--- RECORDS FOR THIS TASK Enclosed Below ---
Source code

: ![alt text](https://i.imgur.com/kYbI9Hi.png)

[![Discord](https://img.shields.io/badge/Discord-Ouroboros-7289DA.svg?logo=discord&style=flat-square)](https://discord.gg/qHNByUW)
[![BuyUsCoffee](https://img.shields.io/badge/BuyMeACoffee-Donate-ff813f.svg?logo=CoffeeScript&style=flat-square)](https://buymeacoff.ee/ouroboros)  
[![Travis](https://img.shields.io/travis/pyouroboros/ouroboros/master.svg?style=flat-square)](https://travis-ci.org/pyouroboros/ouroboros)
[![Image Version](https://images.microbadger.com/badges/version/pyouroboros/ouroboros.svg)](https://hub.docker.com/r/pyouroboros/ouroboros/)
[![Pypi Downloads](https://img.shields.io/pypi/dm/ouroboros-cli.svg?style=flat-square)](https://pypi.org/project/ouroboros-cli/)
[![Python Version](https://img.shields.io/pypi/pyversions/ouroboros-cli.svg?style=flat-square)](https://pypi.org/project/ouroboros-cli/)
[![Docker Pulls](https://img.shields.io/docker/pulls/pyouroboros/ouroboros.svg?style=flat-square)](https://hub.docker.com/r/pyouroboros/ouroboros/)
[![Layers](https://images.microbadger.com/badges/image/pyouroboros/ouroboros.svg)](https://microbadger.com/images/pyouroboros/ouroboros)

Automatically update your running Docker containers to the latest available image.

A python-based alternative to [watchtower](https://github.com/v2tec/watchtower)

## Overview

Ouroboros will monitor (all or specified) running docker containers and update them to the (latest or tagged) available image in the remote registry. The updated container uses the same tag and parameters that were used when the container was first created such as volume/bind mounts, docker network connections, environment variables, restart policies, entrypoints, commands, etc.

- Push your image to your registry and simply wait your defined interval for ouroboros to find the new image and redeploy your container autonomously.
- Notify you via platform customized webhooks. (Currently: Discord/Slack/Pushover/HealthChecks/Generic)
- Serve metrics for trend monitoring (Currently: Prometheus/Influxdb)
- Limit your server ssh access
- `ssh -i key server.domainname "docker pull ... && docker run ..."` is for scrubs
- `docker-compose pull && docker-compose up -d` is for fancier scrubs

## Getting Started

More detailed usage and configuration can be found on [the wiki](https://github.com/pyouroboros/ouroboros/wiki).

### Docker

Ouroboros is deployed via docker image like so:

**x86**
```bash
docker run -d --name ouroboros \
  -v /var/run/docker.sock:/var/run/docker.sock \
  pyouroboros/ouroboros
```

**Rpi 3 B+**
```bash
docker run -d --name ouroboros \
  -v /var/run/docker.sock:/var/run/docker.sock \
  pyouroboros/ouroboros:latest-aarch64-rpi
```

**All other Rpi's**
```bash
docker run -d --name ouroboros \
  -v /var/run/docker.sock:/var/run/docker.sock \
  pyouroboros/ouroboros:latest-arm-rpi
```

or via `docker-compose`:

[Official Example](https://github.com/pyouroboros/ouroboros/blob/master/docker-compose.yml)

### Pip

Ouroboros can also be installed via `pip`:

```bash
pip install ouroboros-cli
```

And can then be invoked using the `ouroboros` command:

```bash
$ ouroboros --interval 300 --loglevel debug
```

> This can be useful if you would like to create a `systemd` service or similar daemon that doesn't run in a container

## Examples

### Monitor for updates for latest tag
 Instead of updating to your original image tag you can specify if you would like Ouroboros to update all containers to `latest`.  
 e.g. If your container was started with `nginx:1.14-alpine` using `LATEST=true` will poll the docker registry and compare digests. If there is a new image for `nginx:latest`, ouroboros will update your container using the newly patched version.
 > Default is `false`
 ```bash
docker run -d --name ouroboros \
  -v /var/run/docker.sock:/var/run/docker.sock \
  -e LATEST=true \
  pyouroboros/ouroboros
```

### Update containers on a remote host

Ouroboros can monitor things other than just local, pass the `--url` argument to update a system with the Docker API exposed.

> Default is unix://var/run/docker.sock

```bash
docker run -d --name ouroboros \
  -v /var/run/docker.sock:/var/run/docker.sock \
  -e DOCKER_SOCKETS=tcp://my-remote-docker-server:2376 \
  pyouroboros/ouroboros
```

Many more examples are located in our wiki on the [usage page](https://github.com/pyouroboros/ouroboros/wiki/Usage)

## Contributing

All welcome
--- End of Enclosed RECORDS FOR THIS TASK ---
* [TASK REQUIREMENTS]
From the entries above, give again exactly the lines running from the line with "- Push your" to the line with "- Limit your server ssh access"; include both of those lines.

* [OUTPUT FOR THIS EXERCISE]
- Push your image to your registry and simply wait your defined interval for ouroboros to find the new image and redeploy your container autonomously.
- Notify you via platform customized webhooks. (Currently: Discord/Slack/Pushover/HealthChecks/Generic)
- Serve metrics for trend monitoring (Currently: Prometheus/Influxdb)
- Limit your server ssh access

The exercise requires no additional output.